I think he is.
And I think it's a completely legitimate question to ask.
This article -- The Effects of the Snowden Leak Aren't What He Intended -- asks the serious question about damages to the NSA caused by these leaks.
Yes, as even the lefty NPR concedes, Edward Snowden caused enormous damage to the NSA's ability to track terrorists through electronic communications. The NSA's work is perfectly legitimate in tracking known terrorist groups like Al-Shabaab in Somalia -- among the most deadly in the world, despite having been "beaten" and "driven out of their stronghold" as the experts have assured us.
EITHER the terrorists got so much information about how the NSA does its tracking from Snowden's leaks and moved to even more encrypted or secret means or even non-electronic means like couriers OR the NSA has been so preoccupied with lock-down and clean-up after this enormous Snowden damage that it was unable to keep tabs on these American jihadists. Awful.
If you don't want to hear this from me -- a long time and strenous critic of the anarchist hacking movement and all its criminality -- hear it from NPR, the lefty "progressive" radio station.
That is, this article was written before the tragic terrorist assault on the Westgate Mall in Nairobi, in which at least 68 people were killed, hundreds injured and some still remain hostage.

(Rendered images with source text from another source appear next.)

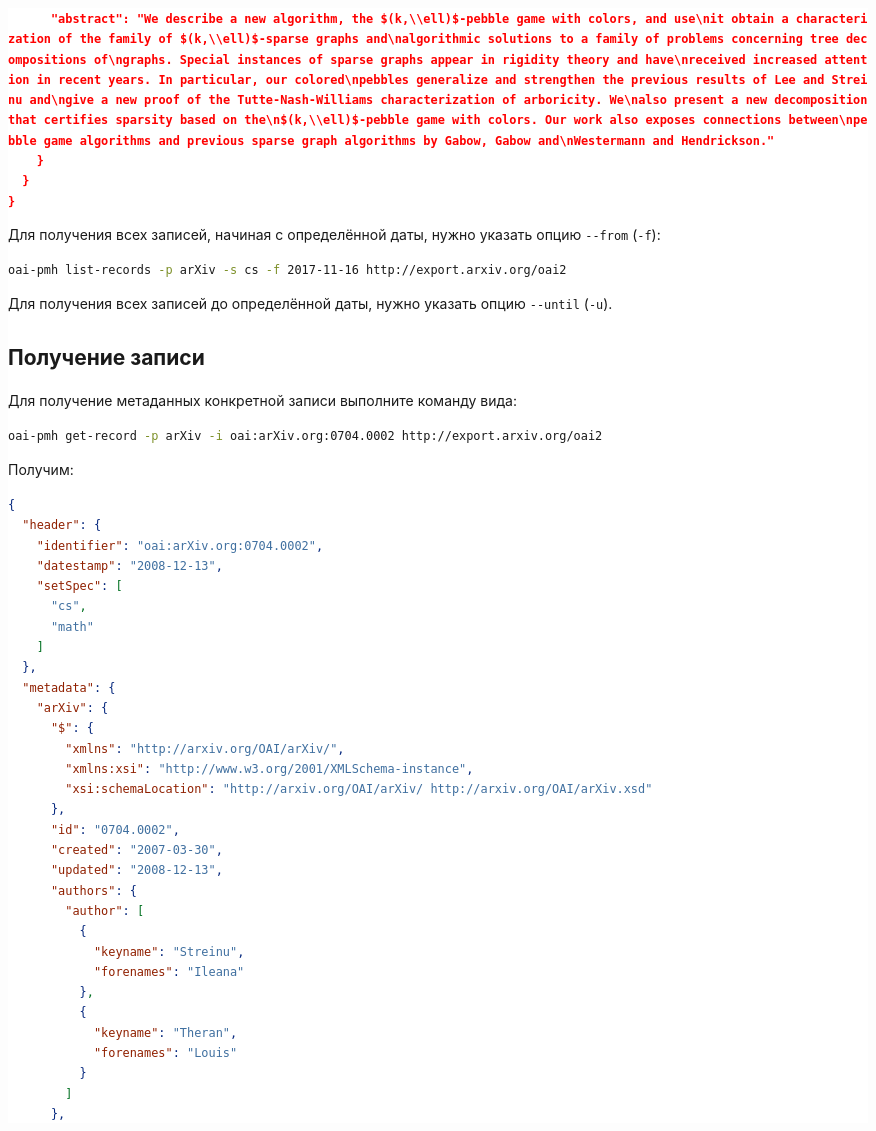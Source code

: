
 ``` json
      "abstract": "We describe a new algorithm, the $(k,\\ell)$-pebble game with colors, and use\nit obtain a characterization of the family of $(k,\\ell)$-sparse graphs and\nalgorithmic solutions to a family of problems concerning tree decompositions of\ngraphs. Special instances of sparse graphs appear in rigidity theory and have\nreceived increased attention in recent years. In particular, our colored\npebbles generalize and strengthen the previous results of Lee and Streinu and\ngive a new proof of the Tutte-Nash-Williams characterization of arboricity. We\nalso present a new decomposition that certifies sparsity based on the\n$(k,\\ell)$-pebble game with colors. Our work also exposes connections between\npebble game algorithms and previous sparse graph algorithms by Gabow, Gabow and\nWestermann and Hendrickson."
    }
  }
}
```

Для получения всех записей, начиная с определённой даты, нужно указать
опцию `--from` (`-f`):

``` bash
oai-pmh list-records -p arXiv -s cs -f 2017-11-16 http://export.arxiv.org/oai2
```

Для получения всех записей до определённой даты, нужно указать
опцию `--until` (`-u`).

## Получение записи

Для получение метаданных конкретной записи выполните команду вида:

``` sh
oai-pmh get-record -p arXiv -i oai:arXiv.org:0704.0002 http://export.arxiv.org/oai2
```

Получим:

``` json
{
  "header": {
    "identifier": "oai:arXiv.org:0704.0002",
    "datestamp": "2008-12-13",
    "setSpec": [
      "cs",
      "math"
    ]
  },
  "metadata": {
    "arXiv": {
      "$": {
        "xmlns": "http://arxiv.org/OAI/arXiv/",
        "xmlns:xsi": "http://www.w3.org/2001/XMLSchema-instance",
        "xsi:schemaLocation": "http://arxiv.org/OAI/arXiv/ http://arxiv.org/OAI/arXiv.xsd"
      },
      "id": "0704.0002",
      "created": "2007-03-30",
      "updated": "2008-12-13",
      "authors": {
        "author": [
          {
            "keyname": "Streinu",
            "forenames": "Ileana"
          },
          {
            "keyname": "Theran",
            "forenames": "Louis"
          }
        ]
      },
```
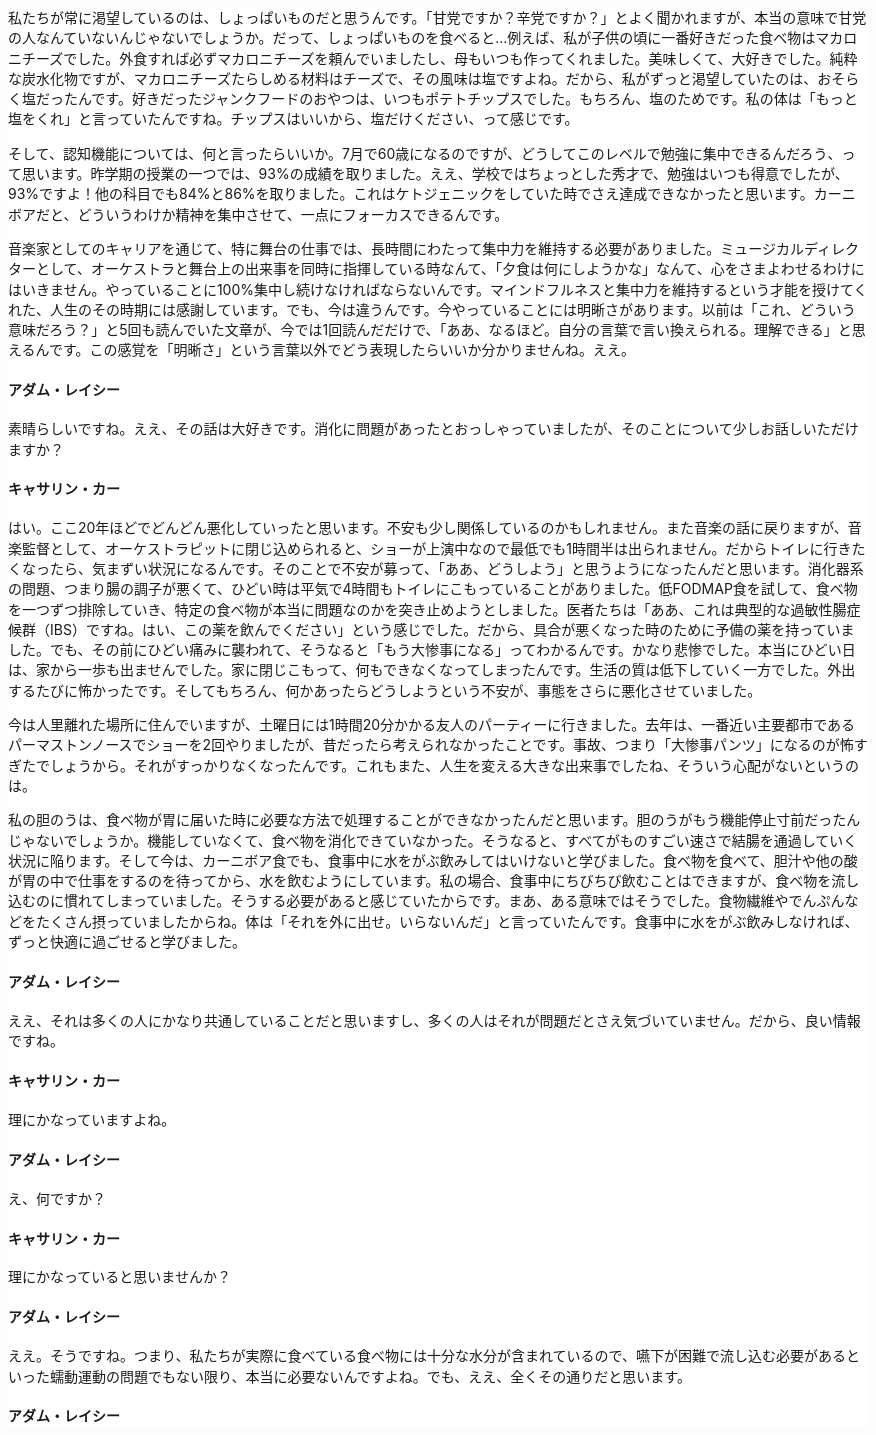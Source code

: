 私たちが常に渇望しているのは、しょっぱいものだと思うんです。「甘党ですか？辛党ですか？」とよく聞かれますが、本当の意味で甘党の人なんていないんじゃないでしょうか。だって、しょっぱいものを食べると…例えば、私が子供の頃に一番好きだった食べ物はマカロニチーズでした。外食すれば必ずマカロニチーズを頼んでいましたし、母もいつも作ってくれました。美味しくて、大好きでした。純粋な炭水化物ですが、マカロニチーズたらしめる材料はチーズで、その風味は塩ですよね。だから、私がずっと渇望していたのは、おそらく塩だったんです。好きだったジャンクフードのおやつは、いつもポテトチップスでした。もちろん、塩のためです。私の体は「もっと塩をくれ」と言っていたんですね。チップスはいいから、塩だけください、って感じです。

そして、認知機能については、何と言ったらいいか。7月で60歳になるのですが、どうしてこのレベルで勉強に集中できるんだろう、って思います。昨学期の授業の一つでは、93%の成績を取りました。ええ、学校ではちょっとした秀才で、勉強はいつも得意でしたが、93%ですよ！他の科目でも84%と86%を取りました。これはケトジェニックをしていた時でさえ達成できなかったと思います。カーニボアだと、どういうわけか精神を集中させて、一点にフォーカスできるんです。

音楽家としてのキャリアを通じて、特に舞台の仕事では、長時間にわたって集中力を維持する必要がありました。ミュージカルディレクターとして、オーケストラと舞台上の出来事を同時に指揮している時なんて、「夕食は何にしようかな」なんて、心をさまよわせるわけにはいきません。やっていることに100%集中し続けなければならないんです。マインドフルネスと集中力を維持するという才能を授けてくれた、人生のその時期には感謝しています。でも、今は違うんです。今やっていることには明晰さがあります。以前は「これ、どういう意味だろう？」と5回も読んでいた文章が、今では1回読んだだけで、「ああ、なるほど。自分の言葉で言い換えられる。理解できる」と思えるんです。この感覚を「明晰さ」という言葉以外でどう表現したらいいか分かりませんね。ええ。

#### アダム・レイシー

素晴らしいですね。ええ、その話は大好きです。消化に問題があったとおっしゃっていましたが、そのことについて少しお話しいただけますか？

#### キャサリン・カー

はい。ここ20年ほどでどんどん悪化していったと思います。不安も少し関係しているのかもしれません。また音楽の話に戻りますが、音楽監督として、オーケストラピットに閉じ込められると、ショーが上演中なので最低でも1時間半は出られません。だからトイレに行きたくなったら、気まずい状況になるんです。そのことで不安が募って、「ああ、どうしよう」と思うようになったんだと思います。消化器系の問題、つまり腸の調子が悪くて、ひどい時は平気で4時間もトイレにこもっていることがありました。低FODMAP食を試して、食べ物を一つずつ排除していき、特定の食べ物が本当に問題なのかを突き止めようとしました。医者たちは「ああ、これは典型的な過敏性腸症候群（IBS）ですね。はい、この薬を飲んでください」という感じでした。だから、具合が悪くなった時のために予備の薬を持っていました。でも、その前にひどい痛みに襲われて、そうなると「もう大惨事になる」ってわかるんです。かなり悲惨でした。本当にひどい日は、家から一歩も出ませんでした。家に閉じこもって、何もできなくなってしまったんです。生活の質は低下していく一方でした。外出するたびに怖かったです。そしてもちろん、何かあったらどうしようという不安が、事態をさらに悪化させていました。

今は人里離れた場所に住んでいますが、土曜日には1時間20分かかる友人のパーティーに行きました。去年は、一番近い主要都市であるパーマストンノースでショーを2回やりましたが、昔だったら考えられなかったことです。事故、つまり「大惨事パンツ」になるのが怖すぎたでしょうから。それがすっかりなくなったんです。これもまた、人生を変える大きな出来事でしたね、そういう心配がないというのは。

私の胆のうは、食べ物が胃に届いた時に必要な方法で処理することができなかったんだと思います。胆のうがもう機能停止寸前だったんじゃないでしょうか。機能していなくて、食べ物を消化できていなかった。そうなると、すべてがものすごい速さで結腸を通過していく状況に陥ります。そして今は、カーニボア食でも、食事中に水をがぶ飲みしてはいけないと学びました。食べ物を食べて、胆汁や他の酸が胃の中で仕事をするのを待ってから、水を飲むようにしています。私の場合、食事中にちびちび飲むことはできますが、食べ物を流し込むのに慣れてしまっていました。そうする必要があると感じていたからです。まあ、ある意味ではそうでした。食物繊維やでんぷんなどをたくさん摂っていましたからね。体は「それを外に出せ。いらないんだ」と言っていたんです。食事中に水をがぶ飲みしなければ、ずっと快適に過ごせると学びました。

#### アダム・レイシー

ええ、それは多くの人にかなり共通していることだと思いますし、多くの人はそれが問題だとさえ気づいていません。だから、良い情報ですね。

#### キャサリン・カー

理にかなっていますよね。

#### アダム・レイシー

え、何ですか？

#### キャサリン・カー

理にかなっていると思いませんか？

#### アダム・レイシー

ええ。そうですね。つまり、私たちが実際に食べている食べ物には十分な水分が含まれているので、嚥下が困難で流し込む必要があるといった蠕動運動の問題でもない限り、本当に必要ないんですよね。でも、ええ、全くその通りだと思います。

#### アダム・レイシー
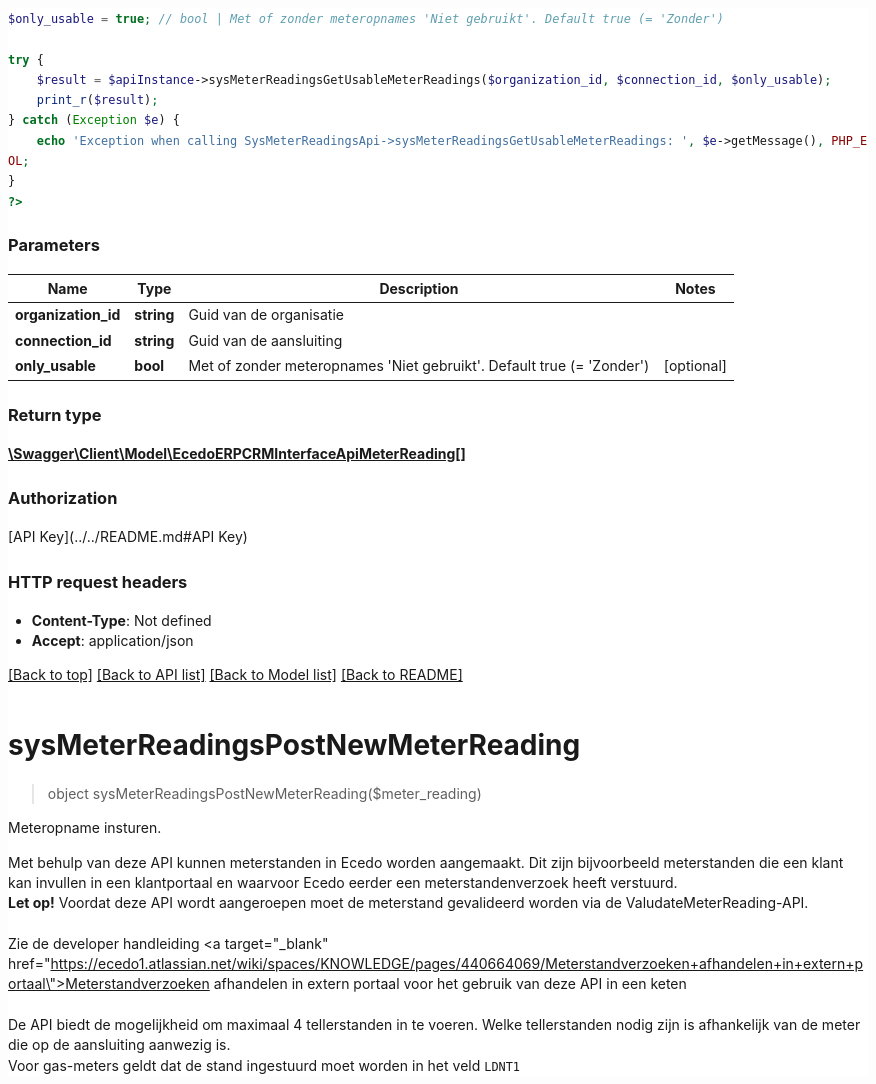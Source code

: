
 ```php
$only_usable = true; // bool | Met of zonder meteropnames 'Niet gebruikt'. Default true (= 'Zonder')

try {
    $result = $apiInstance->sysMeterReadingsGetUsableMeterReadings($organization_id, $connection_id, $only_usable);
    print_r($result);
} catch (Exception $e) {
    echo 'Exception when calling SysMeterReadingsApi->sysMeterReadingsGetUsableMeterReadings: ', $e->getMessage(), PHP_EOL;
}
?>
```

### Parameters

Name | Type | Description  | Notes
------------- | ------------- | ------------- | -------------
 **organization_id** | **string**| Guid van de organisatie |
 **connection_id** | **string**| Guid van de aansluiting |
 **only_usable** | **bool**| Met of zonder meteropnames &#39;Niet gebruikt&#39;. Default true (&#x3D; &#39;Zonder&#39;) | [optional]

### Return type

[**\Swagger\Client\Model\EcedoERPCRMInterfaceApiMeterReading[]**](../Model/EcedoERPCRMInterfaceApiMeterReading.md)

### Authorization

[API Key](../../README.md#API Key)

### HTTP request headers

 - **Content-Type**: Not defined
 - **Accept**: application/json

[[Back to top]](#) [[Back to API list]](../../README.md#documentation-for-api-endpoints) [[Back to Model list]](../../README.md#documentation-for-models) [[Back to README]](../../README.md)

# **sysMeterReadingsPostNewMeterReading**
> object sysMeterReadingsPostNewMeterReading($meter_reading)

Meteropname insturen.

Met behulp van deze API kunnen meterstanden in Ecedo worden aangemaakt. Dit zijn bijvoorbeeld meterstanden die een klant kan invullen in een klantportaal en waarvoor Ecedo eerder een meterstandenverzoek heeft verstuurd.<br />  __Let op!__ Voordat deze API wordt aangeroepen moet de meterstand gevalideerd worden via de ValudateMeterReading-API.<br /><br />  Zie de developer handleiding <a target=\"_blank\" href=\"https://ecedo1.atlassian.net/wiki/spaces/KNOWLEDGE/pages/440664069/Meterstandverzoeken+afhandelen+in+extern+portaal\">Meterstandverzoeken afhandelen in extern portaal</a> voor het gebruik van deze API in een keten<br /><br />  De API biedt de mogelijkheid om maximaal 4 tellerstanden in te voeren. Welke tellerstanden nodig zijn is afhankelijk van de meter die op de aansluiting aanwezig is.<br />  Voor gas-meters geldt dat de stand ingestuurd moet worden in het veld `LDNT1`<br />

But the premises articulated are now HUGELY relevant.
My comment (in moderation):
This article was written before the tragic Westgate Mall terrorist attack in Kenya. A number of the terrorists from the United States. They deliberately traveled to Africa to join Al-Shabaab. Yet they couldn't be tracked and stopped.
The NSA is a necessary and legitimate agency working under the law to track things like this. None of the revelations of Glenn Greenwald and others from Snowden have produced a single actual case of a violation of human rights or any evidence whatsoever that the NSA should not continue pursuing this legitimate mission.
They are not whistleblowers, but activists bent on an anarchist assault on America -- because they can. Revelations about this or that machine capacity is not a case. Arguments from FISA courts or internal debates only illustrate that the system works, not that it is corrupt. Those violations that are found are errors or are not indicative of a policy (like LOVEINT, which is about employee misbehaviour). Issues like the artificial constructs the DEA is forced to make in using NSA intel aren't cases or examples of violations either -- they are indicative of the interconnected world we live in, the very real hostile forces we face, from drug lords to terrorists, and the need to watch them effectively while preserving civil rights.
The press needs to be less giddy about Snowden and chasing the cool kids on this, they need to ask where the actual human cases of abuse are.
In the end, Snowden disrupted or even seriously crippled the ability of the NSA to do things like follow Al-Shabaab terrorists home grown in the US.
So we must seriously ask whether we have to thank Snowden for Westgate. His choice of residence also begs the question, as WikiLeaks has long been documented to collaborate with the Kremlin.
* * *
Now, isn't it possible that even if there had been no Edward Snowden, the US might have missed this one? After all, Al Shabaab has struck before.
Sure. But it did happen after Edward Snowden's leaks and for ever more, I will keep asking the question.
NPR did get one thing very wrong in this piece, however: that Snowden's effects were "unintended". Snowden worked very deliberately and likely for a longer time than we've been led to believe with hackers helping WikiLeaks -- itself essentially a hackers' organization which does indeed incite and help and reward the hacking of others even if itself pretends to keep a distance from actual coercive unauthorized use of computers -- which is what hacking is, it's not what hackers themselves claim, which is always innocent or so technical that only a tiny handful of criminals actually commit it as they define it.
Hacking is social hacking, it's taking part with Moscow in "active measures" to influence public opinion, it's any use of a system in ways the owners and operators did not intend. There are actually nerds to claim Snowden is "not a hacker" because he "had authorized use". Bullshit. He did not have authorization *to leak files to the public and to the enemy* duh.
Anyone who simply reads Assange's writings -- and you can read the essence of his thinking in his book published with Jacob Appelbaum called Cypherpunks -- will instantly grasp that he wishes to overthrow not only governments, but the Internet itself, as he sees it as too dependent on "neoliberal" (i.e. capitalist) structures like businesses and banks.
And they will realize if they simply read what he writes that far from reforming the US government, or making the NSA merely refine its civil liberties practices, Assange and his comrades want to destroy these institutions of a liberal democracy society and replace it with revolutionary huntas run by hackers. They do mean harm and therefore the results are not accidental.